Everything is made to center upon the initial act of “accepting” Christ (a term, incidentally, which is not found in the Bible) and we are not expected thereafter to crave any further revelation of God to our souls. We have been snared in the coils of a spurious logic which insists that if we have found Him we need no more seek Him. This is set before us as the last word in orthodoxy, and it is taken for granted that no Bible-taught Christian ever believed otherwise.. A. W. Tozer (1879-1963)

It must be admitted that a few clergymen glory in the contrast between their status and that of ordinary Christians. They accept obeisance as a natural right; they monopolize public praying; they learn how to keep themselves in the limelight. There is something about the pastoral office which makes the temptation to egocentricity especially powerful. This is partly because the successful preacher is regularly praised to his face. His mood seems a far cry from that of Christ when He girded Himself with a towel and washed the feet of His followers.
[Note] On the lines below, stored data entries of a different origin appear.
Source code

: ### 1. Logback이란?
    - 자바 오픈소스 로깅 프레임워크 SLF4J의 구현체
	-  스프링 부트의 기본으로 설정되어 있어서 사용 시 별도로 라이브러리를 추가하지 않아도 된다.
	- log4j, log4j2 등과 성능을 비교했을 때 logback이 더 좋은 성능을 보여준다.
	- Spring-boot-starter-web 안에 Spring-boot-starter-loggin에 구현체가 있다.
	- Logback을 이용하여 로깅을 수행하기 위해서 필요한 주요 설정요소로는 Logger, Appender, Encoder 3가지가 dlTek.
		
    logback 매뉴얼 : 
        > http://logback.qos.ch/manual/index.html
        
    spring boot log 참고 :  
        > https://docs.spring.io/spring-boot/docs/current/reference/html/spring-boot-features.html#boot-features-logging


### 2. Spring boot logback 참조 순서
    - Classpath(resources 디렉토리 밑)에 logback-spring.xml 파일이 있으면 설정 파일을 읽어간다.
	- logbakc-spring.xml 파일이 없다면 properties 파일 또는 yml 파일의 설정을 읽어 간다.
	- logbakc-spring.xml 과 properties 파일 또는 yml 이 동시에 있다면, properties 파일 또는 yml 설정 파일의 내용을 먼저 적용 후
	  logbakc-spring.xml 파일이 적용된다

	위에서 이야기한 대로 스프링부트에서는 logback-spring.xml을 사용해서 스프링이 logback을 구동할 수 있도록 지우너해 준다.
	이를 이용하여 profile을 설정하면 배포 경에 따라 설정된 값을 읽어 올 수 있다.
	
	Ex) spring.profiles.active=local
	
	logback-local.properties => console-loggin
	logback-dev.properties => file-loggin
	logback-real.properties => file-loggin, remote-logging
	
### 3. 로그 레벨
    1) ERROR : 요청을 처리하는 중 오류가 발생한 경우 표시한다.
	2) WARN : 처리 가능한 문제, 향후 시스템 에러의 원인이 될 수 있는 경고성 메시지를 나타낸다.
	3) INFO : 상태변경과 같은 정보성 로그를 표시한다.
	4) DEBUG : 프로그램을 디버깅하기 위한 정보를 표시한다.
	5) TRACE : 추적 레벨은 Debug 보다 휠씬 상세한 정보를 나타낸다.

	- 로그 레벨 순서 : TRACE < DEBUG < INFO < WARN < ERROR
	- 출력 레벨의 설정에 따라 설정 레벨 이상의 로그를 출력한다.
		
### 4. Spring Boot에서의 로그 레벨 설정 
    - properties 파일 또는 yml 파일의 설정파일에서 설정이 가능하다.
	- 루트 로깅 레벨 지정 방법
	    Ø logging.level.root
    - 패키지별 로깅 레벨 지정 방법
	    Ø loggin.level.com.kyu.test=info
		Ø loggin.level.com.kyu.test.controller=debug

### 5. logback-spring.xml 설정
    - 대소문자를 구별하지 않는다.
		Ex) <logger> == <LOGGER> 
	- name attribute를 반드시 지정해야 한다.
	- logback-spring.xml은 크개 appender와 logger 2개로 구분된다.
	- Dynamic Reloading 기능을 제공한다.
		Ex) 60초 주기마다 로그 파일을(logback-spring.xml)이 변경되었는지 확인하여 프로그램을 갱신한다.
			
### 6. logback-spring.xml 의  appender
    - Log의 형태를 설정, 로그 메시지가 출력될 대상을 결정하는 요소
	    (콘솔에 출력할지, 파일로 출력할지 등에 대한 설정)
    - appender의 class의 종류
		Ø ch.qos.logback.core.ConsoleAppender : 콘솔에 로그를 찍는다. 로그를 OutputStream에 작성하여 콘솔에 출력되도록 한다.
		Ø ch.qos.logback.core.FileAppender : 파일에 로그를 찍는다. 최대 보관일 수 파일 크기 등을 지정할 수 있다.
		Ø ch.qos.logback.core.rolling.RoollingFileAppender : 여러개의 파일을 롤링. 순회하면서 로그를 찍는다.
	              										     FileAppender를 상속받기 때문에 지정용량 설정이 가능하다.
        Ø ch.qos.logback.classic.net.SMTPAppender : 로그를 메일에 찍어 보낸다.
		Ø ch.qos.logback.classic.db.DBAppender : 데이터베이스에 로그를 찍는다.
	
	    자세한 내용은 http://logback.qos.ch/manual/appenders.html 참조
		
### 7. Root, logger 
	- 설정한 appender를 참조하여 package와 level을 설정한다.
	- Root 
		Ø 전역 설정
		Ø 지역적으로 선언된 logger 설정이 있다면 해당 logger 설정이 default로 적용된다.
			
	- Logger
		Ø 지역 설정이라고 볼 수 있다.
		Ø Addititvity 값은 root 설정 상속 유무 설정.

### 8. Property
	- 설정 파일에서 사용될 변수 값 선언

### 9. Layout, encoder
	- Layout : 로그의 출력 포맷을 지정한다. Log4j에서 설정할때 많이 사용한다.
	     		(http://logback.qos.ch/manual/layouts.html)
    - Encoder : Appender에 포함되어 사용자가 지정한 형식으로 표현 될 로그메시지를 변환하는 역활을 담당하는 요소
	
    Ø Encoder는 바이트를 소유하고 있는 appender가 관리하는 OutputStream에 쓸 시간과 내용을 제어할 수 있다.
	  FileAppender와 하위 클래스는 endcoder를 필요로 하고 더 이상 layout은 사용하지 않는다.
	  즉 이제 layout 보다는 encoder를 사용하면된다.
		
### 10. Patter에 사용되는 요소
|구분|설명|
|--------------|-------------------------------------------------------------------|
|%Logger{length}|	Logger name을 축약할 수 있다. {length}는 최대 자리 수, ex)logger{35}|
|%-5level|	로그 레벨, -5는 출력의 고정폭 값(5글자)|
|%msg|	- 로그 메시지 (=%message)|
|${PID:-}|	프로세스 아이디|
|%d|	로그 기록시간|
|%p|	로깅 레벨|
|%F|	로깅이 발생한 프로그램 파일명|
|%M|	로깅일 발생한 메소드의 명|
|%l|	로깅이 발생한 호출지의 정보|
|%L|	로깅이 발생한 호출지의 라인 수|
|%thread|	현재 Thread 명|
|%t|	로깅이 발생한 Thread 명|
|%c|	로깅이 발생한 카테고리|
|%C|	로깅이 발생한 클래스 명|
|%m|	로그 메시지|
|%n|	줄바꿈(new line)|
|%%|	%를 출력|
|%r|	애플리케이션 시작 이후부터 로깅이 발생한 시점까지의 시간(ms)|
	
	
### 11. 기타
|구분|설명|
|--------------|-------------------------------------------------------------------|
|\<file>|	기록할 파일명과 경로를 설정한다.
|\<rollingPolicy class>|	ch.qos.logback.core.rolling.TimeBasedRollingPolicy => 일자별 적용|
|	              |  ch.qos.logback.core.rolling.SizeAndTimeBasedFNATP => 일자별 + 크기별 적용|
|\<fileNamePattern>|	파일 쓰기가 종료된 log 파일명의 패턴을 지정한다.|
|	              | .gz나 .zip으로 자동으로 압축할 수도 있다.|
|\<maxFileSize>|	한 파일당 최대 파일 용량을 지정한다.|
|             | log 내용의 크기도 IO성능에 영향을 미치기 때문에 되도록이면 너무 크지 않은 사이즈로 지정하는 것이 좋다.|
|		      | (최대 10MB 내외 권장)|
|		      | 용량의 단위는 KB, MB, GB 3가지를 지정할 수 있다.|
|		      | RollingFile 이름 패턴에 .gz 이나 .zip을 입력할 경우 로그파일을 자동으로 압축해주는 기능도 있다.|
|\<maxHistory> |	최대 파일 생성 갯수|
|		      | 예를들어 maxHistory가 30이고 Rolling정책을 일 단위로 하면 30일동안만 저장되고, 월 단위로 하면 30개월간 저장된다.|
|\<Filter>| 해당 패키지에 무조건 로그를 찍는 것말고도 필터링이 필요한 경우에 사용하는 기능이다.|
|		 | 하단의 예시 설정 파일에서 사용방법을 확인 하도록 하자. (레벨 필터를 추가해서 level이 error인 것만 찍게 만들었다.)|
… Elton Trueblood (1900-1994)

Discovering Friends

It would seem like a natural event. Developing a friendship with someone that attracts your attention. Usual things. “It is not a reward for our discriminating and good taste” A. As usual, these things occur as a chosen event.

Examining friends of my past, I wonder about these things. What was it about Bruce for example that brought us together? Being the only veterans at an after hours beer joint?

It seemed so at the beginning when I offered him a shabby room to ‘crash’ where I lived in the other shabby room. A run down neighborhood on the wrong side of the tracks. A dump really. Bruce drove a really nice Austin Healy and I had my grandfathers old Buick. Ah yes, it was that both of us played guitar! You would think so, I did.

We both had things to teach one another and that was not obvious to either of us. It seems to me he had more to teach me but that isn’t the point at all. Neither of us had a clue about what to do with our lives and how to do it. Wine, women and song had been tried and found wanting.

Laughing a lot with the ‘Park Lanes” he smuggled in from Viet Nam in his stereo. We played music and found jobs with a third rate mobster that knew we had nothing to loose and had made our bones in the military. He spent six months at China Beach recovering from a near miss and I spent six months at hard labor paying for another near miss in Spain. Blown out of the military and we were brothers almost instantly. “you too! I thought I was the only one” B.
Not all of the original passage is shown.